An investigation has been launched into how a man was wrongly diagnosed and treated for Alzheimer’s disease for seven years.
Alex Preston said the misdiagnosis had ruined his last years with his wife and he had been forced into early retirement due to the blunder.
Health professionals even refused to discuss his wife’s cancer diagnosis with him because of his supposed condition in the run-up to her death.
Mr Preston threw himself into fundraising for the disease after being diagnosed with Alzheimer’s following a period of low mood and anxiety.
Friends would frequently tell him “you seem like you’re doing well” because of the way he seemed to be coping with the disease.
But when further tests were carried out after a new nurse who had been assigned to him suggested he see a consultant, they revealed the original diagnosis had been mistaken.
An independent investigation into Mr Preston’s case has now been launched by Leicestershire Partnership NHS Trust (LPT) to establish how the misdiagnosis took place and why it went undetected for so long.
Mr Preston, now 62, from Anstey, Leicestershire, told The Telegraph he “basically gave up on life” as he thought he was dying and considered suicide.
He also lost the job he loved as a senior technical shift operator for a major water supplier because he was deemed not fit enough to work with chemicals and machinery.
He said: “I went from earning £39,500 a year to getting nothing.”
Mr Preston said he asked his wife, Susan, to leave him three times to spare her suffering through his ordeal.
He said: “I didn’t want her worrying about me. But she stood by me, and was diagnosed with cancer herself which sadly took her life.”
Mr Preston’s wife was diagnosed with terminal cancer in 2018 and died in November the following year.
Mr Preston was diagnosed with Early Onset Alzheimer’s at the age of 55 by a consultant at the Bradgate Unit, part of the LPT, in 2014. He underwent two scans and completed several memory tests over the space of around six months.
A few years after being diagnosed, Mr Preston became involved with the Alzheimer’s Society charity. He gave talks to trainee doctors and at conferences about what it was like to live with the disease and helped produce a series of short videos for the Young Onset Dementia app.

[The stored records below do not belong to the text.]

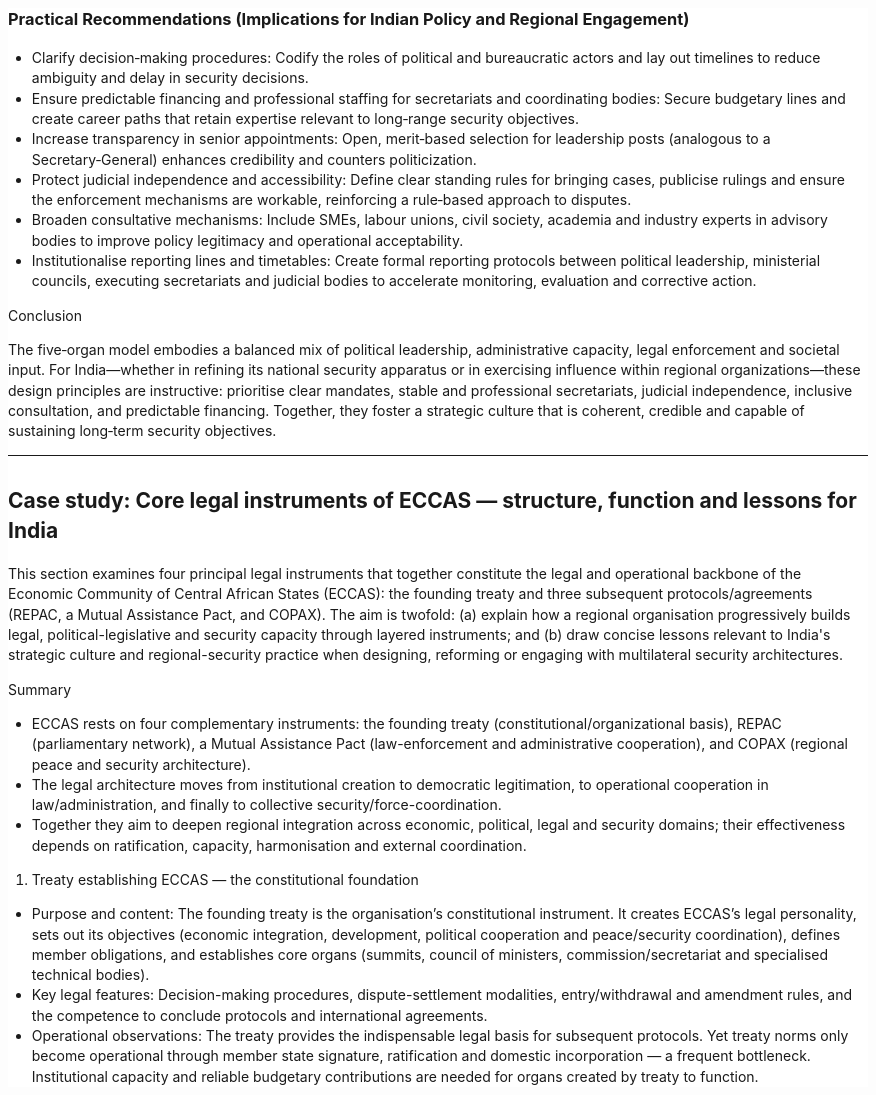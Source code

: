 ### Practical Recommendations (Implications for Indian Policy and Regional Engagement)

- Clarify decision‑making procedures: Codify the roles of political and bureaucratic actors and lay out timelines to reduce ambiguity and delay in security decisions.
- Ensure predictable financing and professional staffing for secretariats and coordinating bodies: Secure budgetary lines and create career paths that retain expertise relevant to long‑range security objectives.
- Increase transparency in senior appointments: Open, merit‑based selection for leadership posts (analogous to a Secretary‑General) enhances credibility and counters politicization.
- Protect judicial independence and accessibility: Define clear standing rules for bringing cases, publicise rulings and ensure the enforcement mechanisms are workable, reinforcing a rule‑based approach to disputes.
- Broaden consultative mechanisms: Include SMEs, labour unions, civil society, academia and industry experts in advisory bodies to improve policy legitimacy and operational acceptability.
- Institutionalise reporting lines and timetables: Create formal reporting protocols between political leadership, ministerial councils, executing secretariats and judicial bodies to accelerate monitoring, evaluation and corrective action.

Conclusion

The five‑organ model embodies a balanced mix of political leadership, administrative capacity, legal enforcement and societal input. For India—whether in refining its national security apparatus or in exercising influence within regional organizations—these design principles are instructive: prioritise clear mandates, stable and professional secretariats, judicial independence, inclusive consultation, and predictable financing. Together, they foster a strategic culture that is coherent, credible and capable of sustaining long‑term security objectives.

---

## Case study: Core legal instruments of ECCAS — structure, function and lessons for India

This section examines four principal legal instruments that together constitute the legal and operational backbone of the Economic Community of Central African States (ECCAS): the founding treaty and three subsequent protocols/agreements (REPAC, a Mutual Assistance Pact, and COPAX). The aim is twofold: (a) explain how a regional organisation progressively builds legal, political-legislative and security capacity through layered instruments; and (b) draw concise lessons relevant to India's strategic culture and regional-security practice when designing, reforming or engaging with multilateral security architectures.

Summary
- ECCAS rests on four complementary instruments: the founding treaty (constitutional/organizational basis), REPAC (parliamentary network), a Mutual Assistance Pact (law-enforcement and administrative cooperation), and COPAX (regional peace and security architecture).
- The legal architecture moves from institutional creation to democratic legitimation, to operational cooperation in law/administration, and finally to collective security/force-coordination.
- Together they aim to deepen regional integration across economic, political, legal and security domains; their effectiveness depends on ratification, capacity, harmonisation and external coordination.

1. Treaty establishing ECCAS — the constitutional foundation
- Purpose and content: The founding treaty is the organisation’s constitutional instrument. It creates ECCAS’s legal personality, sets out its objectives (economic integration, development, political cooperation and peace/security coordination), defines member obligations, and establishes core organs (summits, council of ministers, commission/secretariat and specialised technical bodies).
- Key legal features: Decision-making procedures, dispute-settlement modalities, entry/withdrawal and amendment rules, and the competence to conclude protocols and international agreements.
- Operational observations: The treaty provides the indispensable legal basis for subsequent protocols. Yet treaty norms only become operational through member state signature, ratification and domestic incorporation — a frequent bottleneck. Institutional capacity and reliable budgetary contributions are needed for organs created by treaty to function.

Medical staff refused to discuss wife’s cancer diagnosis
He said: “I felt my life had fallen apart and every dream me and Susan had, our future had gone. I was living life as an Alzheimer’s sufferer and was even doing gigs to help fund the Society and going to group meetings with other patients.”
In a further cruel twist, he claimed medical staff would not talk to him about his wife’s condition because of his own diagnosis.
He said: “Doctors were talking past me, not to me, as if I didn’t exist. They were so condescending and made me feel really bad.
“She died thinking I would be left alone with my illness and not being able to cope. If she knew I didn’t have dementia she would be so pleased and relieved for me, as I am, but also so angry I had been wrongly put through all this.”
Despite the fact that he had cared for his wife alone for 15 months and visiting nurses had said he was doing well, nobody thought to reassess Mr Preston or question his original diagnosis.
With the onset of the Covid pandemic, Mr Preston said he heard less frequently from the hospital and as a result says he began getting on with his life without health professionals around to reinforce his diagnosis.
His friends told him he seemed to be doing well and he decided to ask for a scan of his brain.
Mr Preston was eventually assigned a nurse who put him in touch with a new consultant.
Following a fresh set of memory tests and a final scan, his original diagnosis was labelled incorrect. Mr Preston says he later found out there was no evidence of disease in his original scans, and alleges there were errors in marking and scoring in the tests leading to his diagnosis.
He said: “I was so relieved but I felt anger towards the doctor who had wrongly diagnosed me.
“Whether it was her fault alone, or her superiors too, I don’t know but it makes me very angry.
“I just want to make sure this misdiagnosis doesn’t happen again. I don’t want another couple to suffer as we have.”
He told Leicestershire Live: "I do not want this to happen to anyone else because it completely destroyed my life.”
Tim Beanland, the head of knowledge at Alzheimer’s Society said: “We have huge sympathy for people who have been misdiagnosed and have remained in the dark about their health for longer than they should have. Being wrongly diagnosed with dementia is quite unusual and it’s essential that people recognise the symptoms of dementia and do not put off getting the diagnosis they need.
“Our latest research shows that people are more likely to delay seeing their GP because dementia symptoms are mistaken for normal ageing, which is why Alzheimer’s Society have developed a new downloadable ‘symptoms checklist’ available online for anyone who is concerned about dementia to take to their GP for an easier experience.”
The LPT is currently carrying out an investigation into Mr Preston’s case after he filed two complaints with them. Their first response apologised for the impact the initial diagnosis had on his life and well-being.
The trust said: “Leicestershire Partnership NHS Trust take all complaints very seriously. The Trust has been liaising closely with Mr Preston since the complaint was first raised.
“We are currently undertaking an independent review of the case, with an independent clinical witness from outside of our Trust; it would be inappropriate to comment further until this review has been concluded and shared with Mr Preston.”